I think people who weren't around in the 60's and 70's have a hard time understanding how competitive and evolutionary pop music became, how music marketing was at that time. Throw in the dynamics of keeping a band together amidst a lack of money and you can see why the era unfolded as it did. These were the adolescent years of pop music - it was growing too fast to keep it’s attention focused on anything but a few key artists. There was a 'leading edge' of 'current' sound. Just one year could make a difference as to whether your sound was 'dated', whether you would get billed for a show, or recorded, or given airplay. There were only so many radio stations and so much time in a given month/year. Crowd this finite amount of time with the exponentially increasing sophistication of pop music, the numbers of artists and albums coming out, and its easy to see why a lot of great artists got shunted to the B and C tiers.

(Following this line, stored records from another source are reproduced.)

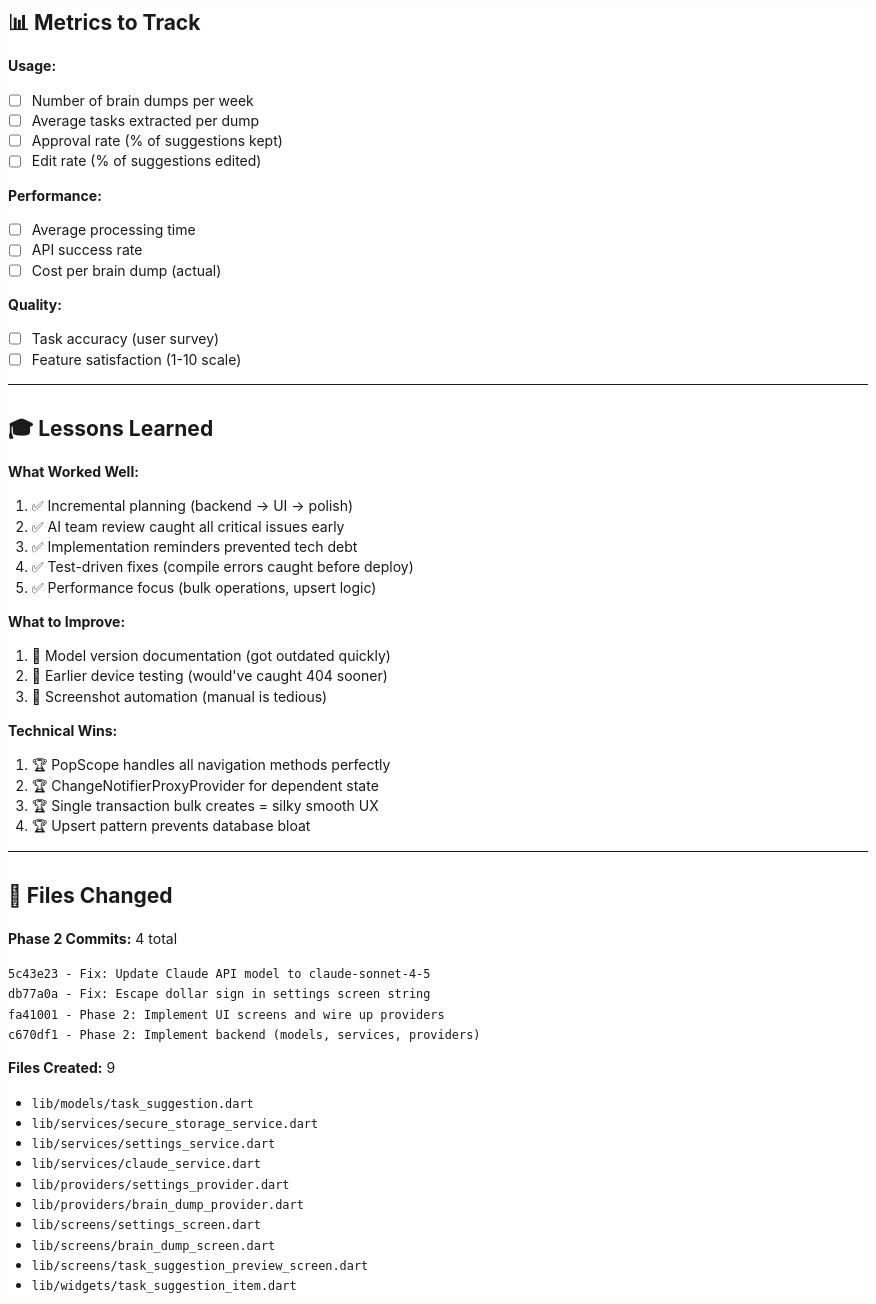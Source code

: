 
## 📊 Metrics to Track

**Usage:**
- [ ] Number of brain dumps per week
- [ ] Average tasks extracted per dump
- [ ] Approval rate (% of suggestions kept)
- [ ] Edit rate (% of suggestions edited)

**Performance:**
- [ ] Average processing time
- [ ] API success rate
- [ ] Cost per brain dump (actual)

**Quality:**
- [ ] Task accuracy (user survey)
- [ ] Feature satisfaction (1-10 scale)

---

## 🎓 Lessons Learned

**What Worked Well:**
1. ✅ Incremental planning (backend → UI → polish)
2. ✅ AI team review caught all critical issues early
3. ✅ Implementation reminders prevented tech debt
4. ✅ Test-driven fixes (compile errors caught before deploy)
5. ✅ Performance focus (bulk operations, upsert logic)

**What to Improve:**
1. 🔄 Model version documentation (got outdated quickly)
2. 🔄 Earlier device testing (would've caught 404 sooner)
3. 🔄 Screenshot automation (manual is tedious)

**Technical Wins:**
1. 🏆 PopScope handles all navigation methods perfectly
2. 🏆 ChangeNotifierProxyProvider for dependent state
3. 🏆 Single transaction bulk creates = silky smooth UX
4. 🏆 Upsert pattern prevents database bloat

---

## 📄 Files Changed

**Phase 2 Commits:** 4 total
```
5c43e23 - Fix: Update Claude API model to claude-sonnet-4-5
db77a0a - Fix: Escape dollar sign in settings screen string
fa41001 - Phase 2: Implement UI screens and wire up providers
c670df1 - Phase 2: Implement backend (models, services, providers)
```

**Files Created:** 9
- `lib/models/task_suggestion.dart`
- `lib/services/secure_storage_service.dart`
- `lib/services/settings_service.dart`
- `lib/services/claude_service.dart`
- `lib/providers/settings_provider.dart`
- `lib/providers/brain_dump_provider.dart`
- `lib/screens/settings_screen.dart`
- `lib/screens/brain_dump_screen.dart`
- `lib/screens/task_suggestion_preview_screen.dart`
- `lib/widgets/task_suggestion_item.dart`
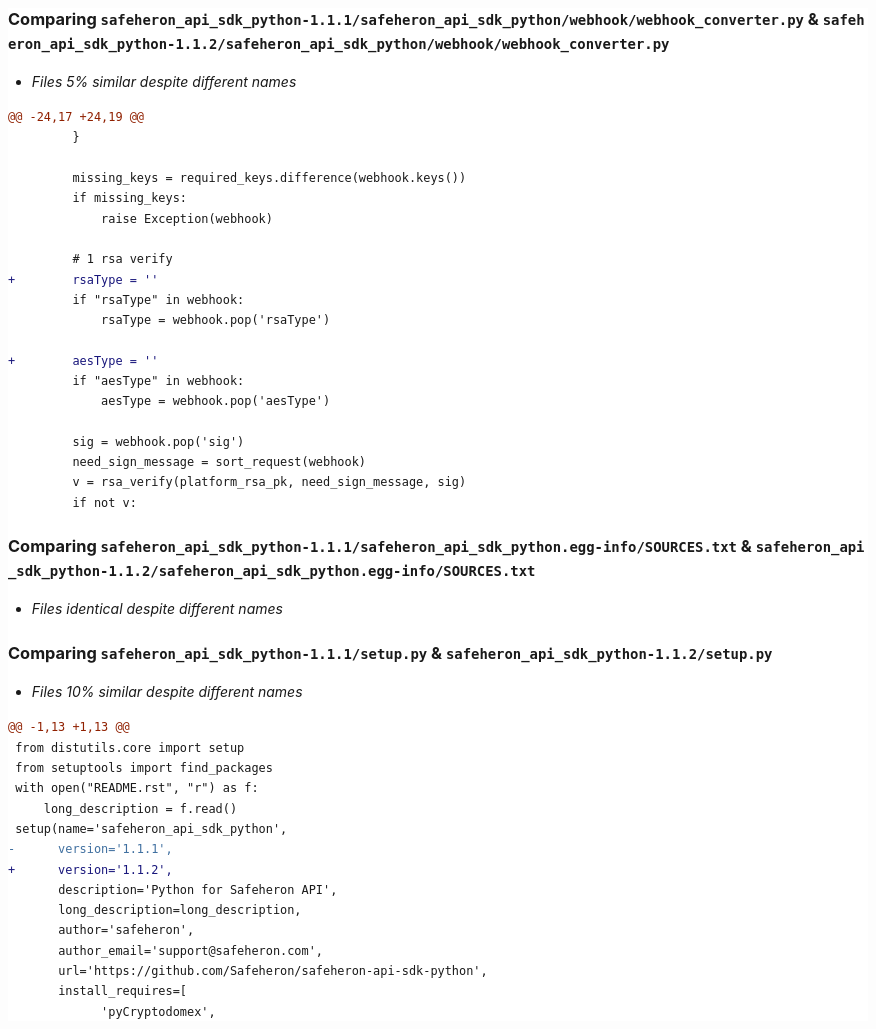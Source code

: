 ### Comparing `safeheron_api_sdk_python-1.1.1/safeheron_api_sdk_python/webhook/webhook_converter.py` & `safeheron_api_sdk_python-1.1.2/safeheron_api_sdk_python/webhook/webhook_converter.py`

 * *Files 5% similar despite different names*

```diff
@@ -24,17 +24,19 @@
         }
 
         missing_keys = required_keys.difference(webhook.keys())
         if missing_keys:
             raise Exception(webhook)
 
         # 1 rsa verify
+        rsaType = ''
         if "rsaType" in webhook:
             rsaType = webhook.pop('rsaType')
 
+        aesType = ''
         if "aesType" in webhook:
             aesType = webhook.pop('aesType')
 
         sig = webhook.pop('sig')
         need_sign_message = sort_request(webhook)
         v = rsa_verify(platform_rsa_pk, need_sign_message, sig)
         if not v:
```

### Comparing `safeheron_api_sdk_python-1.1.1/safeheron_api_sdk_python.egg-info/SOURCES.txt` & `safeheron_api_sdk_python-1.1.2/safeheron_api_sdk_python.egg-info/SOURCES.txt`

 * *Files identical despite different names*

### Comparing `safeheron_api_sdk_python-1.1.1/setup.py` & `safeheron_api_sdk_python-1.1.2/setup.py`

 * *Files 10% similar despite different names*

```diff
@@ -1,13 +1,13 @@
 from distutils.core import setup
 from setuptools import find_packages
 with open("README.rst", "r") as f:
     long_description = f.read()
 setup(name='safeheron_api_sdk_python',
-      version='1.1.1',
+      version='1.1.2',
       description='Python for Safeheron API',
       long_description=long_description,
       author='safeheron',
       author_email='support@safeheron.com',
       url='https://github.com/Safeheron/safeheron-api-sdk-python',
       install_requires=[
             'pyCryptodomex',
```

It didn't necessarily have to do with talent. If you decided to have a rockabilly revival band in 1969 you were a goner. There would be no one stepping up with money to market you or your sound. If you decided to do this within the last twenty years or so - you could make a solid paying career out of it. As for Spirit - I remember them getting decent radio airplay around the turn of the 70's. The song Mr. Skin off of Dr. Sardonicus was a 'top 40' type radio hit in 1972. So it’s not like they were unknown. They, like a lot of other great bands then, just didn't get the same exposure as the biggies.